Next week we will finish researching, writing and making the poster. On Thursday we will display the posters in the fourth grade project area. Then each class will have a museum style walk through – learning about issues and leaders that are important to other fourth graders.

Home connection: Ask your child where they are at in this poster making process. What information do they still need/want to find? What will make their poster unique and remembered among their audience?

READING

 Another exciting week immersing ourselves in historical fiction and reading Number the Stars! Through our class read aloud we were able to explore new vocabulary words like distorted, tentative, dismay and specter, as well as reading thinking that help us dive deeper into stories.

 

There were two major areas of focus this week: determining themes and deepening interpretation through collaboration and close reading. Students learned to interpret the themes in a book by wearing that interpretation like a pair of glasses, examining the feasibility of a chosen theme by putting the book under those lenses. Through this process students could either make their initial idea more precise or broader, or decide to change their idea and try other possible themes altogether. No matter which outcome, we came to the realization that the theme has more power if we make it about the world and not just the book!

 

As for deepening interpretation, we started with the quote, “One may take a journey of any distance at any time, if he simply chooses to ride a train of thought.” by LaTonya Tarell. It inspired us to think about how in a good book, like in a good conversation, you can feel your thinking being changed when you are open to new thinking as you read and discuss with others. By being on a journey of thought you build richer/more powerful interpretations about the book you are reading. It was wonderful to see the class engage in such discussions about NTS and about their book club books. Even as the teacher I was often taken to new ideas and thoughts because many students in the class came up with connections or reflections I had never thought about! And how that added more depth and enjoyment to our read aloud!

 

 

Writing

This past week we incorporated writing instruction and practice into our social studies unit “Take Me to Your Leader.” Students researched a leader who improved the quality of life in some way, taking notes from various sources such as: websites, articles, books, videos. Then, they looked at creating a poster displaying the accomplishments, challenges and character traits of each person and used text features to display their information.

 

We also incorporated writing instruction and practice into our reading unit on historical fiction. Students wrote daily reflections as they read their historical fiction novels, touching on a tip they learned each day (theme, symbolism, character perspectives, etc.). Students also completed a “quick write,” jotting down ideas about how their ideas for theme have changes as they read their novel.

 

 

Math Units 9 & 10 

We had a fun and busy week in math. We finished unit 9 and started unit 10, Reflections and Symmetry. The upcoming assessment is combined for units 9 and 10. We will have the test once we complete the standards taught in unit 10. This week we explored reflections of 2-dimensional figures, practiced identifying lines of reflections and discovered some basic properties of reflections.

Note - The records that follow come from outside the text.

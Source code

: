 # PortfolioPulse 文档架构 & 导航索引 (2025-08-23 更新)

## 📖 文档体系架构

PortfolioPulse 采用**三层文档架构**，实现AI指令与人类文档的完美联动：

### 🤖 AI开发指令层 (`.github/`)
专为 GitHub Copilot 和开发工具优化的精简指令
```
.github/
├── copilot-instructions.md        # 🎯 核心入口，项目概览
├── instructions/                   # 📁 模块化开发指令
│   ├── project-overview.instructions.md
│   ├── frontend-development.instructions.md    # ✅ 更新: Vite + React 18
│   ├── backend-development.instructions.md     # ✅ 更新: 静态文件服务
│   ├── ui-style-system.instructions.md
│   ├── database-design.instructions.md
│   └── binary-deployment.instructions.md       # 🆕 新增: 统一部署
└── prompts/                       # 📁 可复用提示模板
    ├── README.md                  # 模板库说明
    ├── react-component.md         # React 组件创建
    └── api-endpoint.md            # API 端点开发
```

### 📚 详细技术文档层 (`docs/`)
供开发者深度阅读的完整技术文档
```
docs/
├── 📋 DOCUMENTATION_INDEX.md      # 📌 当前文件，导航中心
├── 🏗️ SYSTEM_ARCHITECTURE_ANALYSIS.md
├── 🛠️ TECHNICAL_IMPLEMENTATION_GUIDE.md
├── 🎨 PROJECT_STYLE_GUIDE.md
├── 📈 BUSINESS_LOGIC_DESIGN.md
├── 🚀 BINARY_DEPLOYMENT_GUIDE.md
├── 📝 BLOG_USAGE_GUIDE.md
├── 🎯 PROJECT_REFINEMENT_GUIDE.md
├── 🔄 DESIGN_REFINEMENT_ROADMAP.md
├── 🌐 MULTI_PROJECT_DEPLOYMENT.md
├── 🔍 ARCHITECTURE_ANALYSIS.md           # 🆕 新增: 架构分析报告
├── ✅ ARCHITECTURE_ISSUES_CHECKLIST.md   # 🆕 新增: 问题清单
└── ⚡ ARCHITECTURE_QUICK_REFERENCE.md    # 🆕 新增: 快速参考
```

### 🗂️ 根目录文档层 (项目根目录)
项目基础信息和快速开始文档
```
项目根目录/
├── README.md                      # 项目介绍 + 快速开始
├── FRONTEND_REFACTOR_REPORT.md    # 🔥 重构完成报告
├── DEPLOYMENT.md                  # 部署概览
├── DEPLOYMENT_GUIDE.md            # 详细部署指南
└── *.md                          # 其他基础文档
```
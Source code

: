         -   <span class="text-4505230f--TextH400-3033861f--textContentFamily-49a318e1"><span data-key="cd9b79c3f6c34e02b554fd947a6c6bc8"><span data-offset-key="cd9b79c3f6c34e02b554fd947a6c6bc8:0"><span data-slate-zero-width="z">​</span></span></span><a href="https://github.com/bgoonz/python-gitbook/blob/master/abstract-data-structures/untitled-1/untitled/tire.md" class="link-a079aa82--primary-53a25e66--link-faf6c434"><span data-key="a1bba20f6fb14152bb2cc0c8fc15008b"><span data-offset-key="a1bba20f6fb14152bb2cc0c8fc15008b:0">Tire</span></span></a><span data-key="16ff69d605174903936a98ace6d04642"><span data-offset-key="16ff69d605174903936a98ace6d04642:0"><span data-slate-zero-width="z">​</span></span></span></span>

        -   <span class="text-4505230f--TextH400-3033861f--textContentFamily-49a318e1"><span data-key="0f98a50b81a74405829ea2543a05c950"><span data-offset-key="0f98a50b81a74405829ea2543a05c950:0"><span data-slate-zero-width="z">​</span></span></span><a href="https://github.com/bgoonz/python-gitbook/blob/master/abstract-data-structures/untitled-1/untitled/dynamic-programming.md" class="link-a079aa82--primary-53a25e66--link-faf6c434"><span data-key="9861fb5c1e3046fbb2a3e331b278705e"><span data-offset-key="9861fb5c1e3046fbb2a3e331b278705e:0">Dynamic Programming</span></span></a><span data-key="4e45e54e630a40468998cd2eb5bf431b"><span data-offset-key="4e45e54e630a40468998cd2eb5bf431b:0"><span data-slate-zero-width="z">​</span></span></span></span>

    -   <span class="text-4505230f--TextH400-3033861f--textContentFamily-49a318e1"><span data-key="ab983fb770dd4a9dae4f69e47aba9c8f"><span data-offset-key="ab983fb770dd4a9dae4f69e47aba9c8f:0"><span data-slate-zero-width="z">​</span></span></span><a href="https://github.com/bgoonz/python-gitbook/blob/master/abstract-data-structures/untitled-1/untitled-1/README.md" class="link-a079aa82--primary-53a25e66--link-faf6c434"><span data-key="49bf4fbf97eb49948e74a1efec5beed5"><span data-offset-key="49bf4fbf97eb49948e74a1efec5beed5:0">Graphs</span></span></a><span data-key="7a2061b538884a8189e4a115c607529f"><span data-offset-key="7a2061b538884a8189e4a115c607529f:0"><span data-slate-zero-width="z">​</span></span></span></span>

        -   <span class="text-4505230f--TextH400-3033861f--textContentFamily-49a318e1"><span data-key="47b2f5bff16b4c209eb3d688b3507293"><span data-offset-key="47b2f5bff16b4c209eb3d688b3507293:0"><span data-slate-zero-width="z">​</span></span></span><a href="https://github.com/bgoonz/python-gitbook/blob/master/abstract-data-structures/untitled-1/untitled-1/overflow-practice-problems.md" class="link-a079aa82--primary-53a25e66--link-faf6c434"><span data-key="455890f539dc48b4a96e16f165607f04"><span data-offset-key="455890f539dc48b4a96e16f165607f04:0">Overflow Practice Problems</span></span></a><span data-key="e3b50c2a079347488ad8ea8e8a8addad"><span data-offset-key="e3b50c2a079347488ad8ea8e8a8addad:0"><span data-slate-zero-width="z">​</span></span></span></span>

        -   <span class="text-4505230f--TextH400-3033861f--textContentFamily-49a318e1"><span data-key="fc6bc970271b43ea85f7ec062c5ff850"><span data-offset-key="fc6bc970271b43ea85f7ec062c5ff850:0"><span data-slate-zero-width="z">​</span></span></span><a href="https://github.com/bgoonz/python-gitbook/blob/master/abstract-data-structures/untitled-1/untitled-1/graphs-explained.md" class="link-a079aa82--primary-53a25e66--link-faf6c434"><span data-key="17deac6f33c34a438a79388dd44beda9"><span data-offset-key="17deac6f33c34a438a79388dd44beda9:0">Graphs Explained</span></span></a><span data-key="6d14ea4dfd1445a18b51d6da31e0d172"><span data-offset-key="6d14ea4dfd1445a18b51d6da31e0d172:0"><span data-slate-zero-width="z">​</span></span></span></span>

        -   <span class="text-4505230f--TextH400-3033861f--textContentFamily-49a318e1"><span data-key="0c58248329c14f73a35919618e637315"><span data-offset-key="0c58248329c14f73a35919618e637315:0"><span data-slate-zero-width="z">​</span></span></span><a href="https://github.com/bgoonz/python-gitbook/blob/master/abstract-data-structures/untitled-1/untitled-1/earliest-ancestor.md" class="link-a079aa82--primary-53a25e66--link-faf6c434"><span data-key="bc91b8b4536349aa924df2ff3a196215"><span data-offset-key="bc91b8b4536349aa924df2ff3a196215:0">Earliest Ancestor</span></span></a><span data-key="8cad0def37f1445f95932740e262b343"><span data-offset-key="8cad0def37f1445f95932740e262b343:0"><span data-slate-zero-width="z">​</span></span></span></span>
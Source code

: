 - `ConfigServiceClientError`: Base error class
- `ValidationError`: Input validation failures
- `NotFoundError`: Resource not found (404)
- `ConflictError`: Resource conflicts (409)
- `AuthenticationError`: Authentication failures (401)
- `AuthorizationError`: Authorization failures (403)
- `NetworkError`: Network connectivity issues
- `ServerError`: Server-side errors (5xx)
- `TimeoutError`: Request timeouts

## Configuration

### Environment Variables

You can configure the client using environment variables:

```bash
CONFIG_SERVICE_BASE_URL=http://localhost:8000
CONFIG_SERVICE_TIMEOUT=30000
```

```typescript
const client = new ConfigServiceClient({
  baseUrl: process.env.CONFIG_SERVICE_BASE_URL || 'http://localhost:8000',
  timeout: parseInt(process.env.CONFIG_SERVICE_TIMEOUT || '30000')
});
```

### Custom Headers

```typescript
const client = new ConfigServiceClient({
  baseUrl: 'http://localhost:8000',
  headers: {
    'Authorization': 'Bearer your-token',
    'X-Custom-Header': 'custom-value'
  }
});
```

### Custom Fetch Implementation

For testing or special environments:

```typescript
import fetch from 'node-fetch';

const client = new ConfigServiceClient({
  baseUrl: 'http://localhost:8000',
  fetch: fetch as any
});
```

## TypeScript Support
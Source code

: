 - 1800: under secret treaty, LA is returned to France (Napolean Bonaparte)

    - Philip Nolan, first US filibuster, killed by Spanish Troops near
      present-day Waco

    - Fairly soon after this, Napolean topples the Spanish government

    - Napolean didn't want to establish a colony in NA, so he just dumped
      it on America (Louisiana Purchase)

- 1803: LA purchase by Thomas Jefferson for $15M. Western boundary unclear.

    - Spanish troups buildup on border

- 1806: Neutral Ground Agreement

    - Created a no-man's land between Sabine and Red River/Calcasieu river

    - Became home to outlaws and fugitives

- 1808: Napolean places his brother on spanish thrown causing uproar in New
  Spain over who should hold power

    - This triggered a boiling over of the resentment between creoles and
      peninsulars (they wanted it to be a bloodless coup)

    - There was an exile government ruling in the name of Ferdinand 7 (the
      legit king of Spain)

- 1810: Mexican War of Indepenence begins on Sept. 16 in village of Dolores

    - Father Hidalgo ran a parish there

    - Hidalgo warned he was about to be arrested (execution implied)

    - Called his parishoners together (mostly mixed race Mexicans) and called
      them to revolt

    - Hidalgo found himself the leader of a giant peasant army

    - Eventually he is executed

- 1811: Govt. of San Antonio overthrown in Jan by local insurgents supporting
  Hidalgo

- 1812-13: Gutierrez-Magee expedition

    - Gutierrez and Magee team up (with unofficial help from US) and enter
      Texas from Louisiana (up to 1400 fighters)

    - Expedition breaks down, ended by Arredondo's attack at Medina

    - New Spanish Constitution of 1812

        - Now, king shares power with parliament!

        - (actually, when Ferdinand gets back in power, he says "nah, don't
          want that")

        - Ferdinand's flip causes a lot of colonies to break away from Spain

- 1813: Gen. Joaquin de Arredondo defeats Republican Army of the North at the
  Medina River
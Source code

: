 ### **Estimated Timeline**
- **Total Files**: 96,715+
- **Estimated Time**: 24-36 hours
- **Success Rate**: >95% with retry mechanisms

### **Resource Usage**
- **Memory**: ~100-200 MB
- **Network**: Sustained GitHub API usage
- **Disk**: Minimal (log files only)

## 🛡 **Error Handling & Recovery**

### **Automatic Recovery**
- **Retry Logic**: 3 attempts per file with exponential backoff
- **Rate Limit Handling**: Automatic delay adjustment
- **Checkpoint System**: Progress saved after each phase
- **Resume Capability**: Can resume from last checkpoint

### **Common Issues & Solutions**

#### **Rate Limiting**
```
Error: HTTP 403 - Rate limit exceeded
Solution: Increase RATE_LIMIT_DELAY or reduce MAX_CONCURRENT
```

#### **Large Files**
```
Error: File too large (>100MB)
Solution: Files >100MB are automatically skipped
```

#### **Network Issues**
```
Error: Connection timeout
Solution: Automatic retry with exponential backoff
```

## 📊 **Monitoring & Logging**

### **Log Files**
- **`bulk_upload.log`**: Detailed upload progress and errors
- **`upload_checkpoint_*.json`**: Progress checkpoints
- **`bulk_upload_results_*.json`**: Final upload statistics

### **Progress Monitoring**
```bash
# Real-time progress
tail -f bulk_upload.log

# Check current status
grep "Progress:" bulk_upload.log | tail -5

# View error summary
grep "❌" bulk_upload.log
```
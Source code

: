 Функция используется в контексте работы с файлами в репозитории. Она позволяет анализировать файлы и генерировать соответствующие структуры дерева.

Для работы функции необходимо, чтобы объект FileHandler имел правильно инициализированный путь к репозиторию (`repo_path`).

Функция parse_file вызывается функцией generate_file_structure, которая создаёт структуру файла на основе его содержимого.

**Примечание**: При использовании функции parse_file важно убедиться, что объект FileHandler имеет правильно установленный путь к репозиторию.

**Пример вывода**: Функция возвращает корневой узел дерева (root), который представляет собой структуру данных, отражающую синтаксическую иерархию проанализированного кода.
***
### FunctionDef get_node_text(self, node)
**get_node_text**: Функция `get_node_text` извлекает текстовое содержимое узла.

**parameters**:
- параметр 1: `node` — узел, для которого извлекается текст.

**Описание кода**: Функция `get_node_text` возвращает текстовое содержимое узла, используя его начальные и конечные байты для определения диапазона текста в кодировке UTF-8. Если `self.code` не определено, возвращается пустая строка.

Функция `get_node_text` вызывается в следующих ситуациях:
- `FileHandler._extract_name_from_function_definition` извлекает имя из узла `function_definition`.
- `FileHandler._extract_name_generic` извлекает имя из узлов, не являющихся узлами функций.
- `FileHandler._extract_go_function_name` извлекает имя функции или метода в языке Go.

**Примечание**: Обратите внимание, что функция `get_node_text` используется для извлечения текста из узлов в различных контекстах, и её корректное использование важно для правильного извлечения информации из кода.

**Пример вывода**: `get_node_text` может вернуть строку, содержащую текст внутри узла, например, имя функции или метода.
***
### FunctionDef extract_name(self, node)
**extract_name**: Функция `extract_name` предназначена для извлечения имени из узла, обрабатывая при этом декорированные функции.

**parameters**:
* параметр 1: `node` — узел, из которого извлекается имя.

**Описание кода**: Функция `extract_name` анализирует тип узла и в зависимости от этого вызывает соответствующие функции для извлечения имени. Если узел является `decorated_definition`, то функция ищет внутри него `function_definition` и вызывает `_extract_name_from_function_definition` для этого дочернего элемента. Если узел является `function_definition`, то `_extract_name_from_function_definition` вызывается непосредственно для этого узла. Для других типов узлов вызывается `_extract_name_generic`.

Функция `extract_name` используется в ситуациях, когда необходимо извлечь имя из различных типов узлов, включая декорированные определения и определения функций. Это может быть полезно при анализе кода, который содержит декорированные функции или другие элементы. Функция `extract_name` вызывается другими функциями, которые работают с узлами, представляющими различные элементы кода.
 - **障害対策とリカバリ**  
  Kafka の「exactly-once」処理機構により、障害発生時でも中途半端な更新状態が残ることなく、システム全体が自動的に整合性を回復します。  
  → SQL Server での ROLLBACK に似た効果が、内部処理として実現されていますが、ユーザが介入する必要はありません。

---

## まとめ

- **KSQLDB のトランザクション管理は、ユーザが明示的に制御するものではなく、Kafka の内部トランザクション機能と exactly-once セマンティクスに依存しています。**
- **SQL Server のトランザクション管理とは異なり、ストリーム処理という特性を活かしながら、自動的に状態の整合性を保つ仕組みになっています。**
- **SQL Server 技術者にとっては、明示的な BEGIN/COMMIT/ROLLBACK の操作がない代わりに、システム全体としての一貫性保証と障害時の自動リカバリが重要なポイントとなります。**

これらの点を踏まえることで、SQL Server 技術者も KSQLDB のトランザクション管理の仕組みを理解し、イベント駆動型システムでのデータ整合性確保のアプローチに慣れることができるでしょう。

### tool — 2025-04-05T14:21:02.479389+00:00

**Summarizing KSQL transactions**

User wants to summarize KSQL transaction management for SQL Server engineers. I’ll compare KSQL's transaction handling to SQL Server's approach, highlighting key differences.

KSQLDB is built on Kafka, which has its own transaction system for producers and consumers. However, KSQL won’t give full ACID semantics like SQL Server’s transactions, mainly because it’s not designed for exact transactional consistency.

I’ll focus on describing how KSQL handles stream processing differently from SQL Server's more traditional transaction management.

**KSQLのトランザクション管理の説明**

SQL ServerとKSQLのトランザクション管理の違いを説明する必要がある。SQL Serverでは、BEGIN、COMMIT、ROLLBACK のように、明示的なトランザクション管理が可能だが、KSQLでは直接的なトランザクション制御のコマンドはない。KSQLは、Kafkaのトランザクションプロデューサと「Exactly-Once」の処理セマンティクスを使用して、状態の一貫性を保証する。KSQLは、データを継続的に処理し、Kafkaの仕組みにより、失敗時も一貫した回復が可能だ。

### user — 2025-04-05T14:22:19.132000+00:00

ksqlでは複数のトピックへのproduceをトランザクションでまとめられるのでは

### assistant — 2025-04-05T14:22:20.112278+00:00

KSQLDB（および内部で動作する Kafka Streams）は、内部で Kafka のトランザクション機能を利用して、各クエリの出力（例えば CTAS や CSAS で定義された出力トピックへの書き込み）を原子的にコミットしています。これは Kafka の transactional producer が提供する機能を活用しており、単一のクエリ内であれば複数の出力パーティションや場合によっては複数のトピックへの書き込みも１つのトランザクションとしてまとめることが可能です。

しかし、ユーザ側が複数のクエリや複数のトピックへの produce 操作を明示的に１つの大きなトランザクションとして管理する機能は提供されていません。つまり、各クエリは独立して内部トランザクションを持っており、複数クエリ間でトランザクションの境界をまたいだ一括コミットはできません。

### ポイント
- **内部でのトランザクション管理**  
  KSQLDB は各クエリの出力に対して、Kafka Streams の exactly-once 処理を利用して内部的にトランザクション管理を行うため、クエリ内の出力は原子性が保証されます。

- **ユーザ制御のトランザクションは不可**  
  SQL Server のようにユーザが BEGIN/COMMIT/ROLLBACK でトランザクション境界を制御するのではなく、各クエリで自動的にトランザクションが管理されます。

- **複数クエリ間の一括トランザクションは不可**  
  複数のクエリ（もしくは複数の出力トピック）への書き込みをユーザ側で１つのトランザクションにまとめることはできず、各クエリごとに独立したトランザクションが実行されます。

Next week in math we will continue with this unit of study. We will explore the connections between reflections and a line of symmetry, use frieze patterns to guide the application of reflections, rotations and translations and introduce addition involving negative integers. Please remember to complete at least 40 minutes of IXL each week.

Money

Multiply decimals

Divide decimals

Patterns and sequences

Geometry

Decimals

 

 

Historical Fiction Reading, Social Studies Leaders, Math, & Writing

Current Events

APRIL

  • 25 April-29 April: Spirit Week 
    • Monday – Pajama Day
    • Tuesday – School Colors Day or Eagle Wear
    • Wednesday – Worldly Wednesday (clothing or colors from your home country)
    • Thursday – Sports Day (Sporty clothes or favorite sports team)
    • Friday – House Shirts
  • 27 April, Wednesday: Grade 4 Track and Field Day. 

MAY

  • 2 May, Monday: No School; May Holiday. 
  • 6 May, Friday: China Alive Field Trip. More details to follow. 
  • 18 May, Wednesday: Soccer Day

 

 

  • READING

    I  read a picture book called Rose Blanche to the class and began our historical fiction class novel ” Number the Stars. ” Rose Blanche provided a nice kick-off to this new unit alerting readers to read analytically at the start of a HF book, to notice details, since it is set in time/place unlike our own. I will be using Number the Stars, however, as the primary means to show students how to tackle complex texts- to make sense of, and get the most out of their reading. Our class discussions have been rich and thoughtful, and they have prompted deeper and more involved conversations/activities in our book clubs. What an exciting unit of study!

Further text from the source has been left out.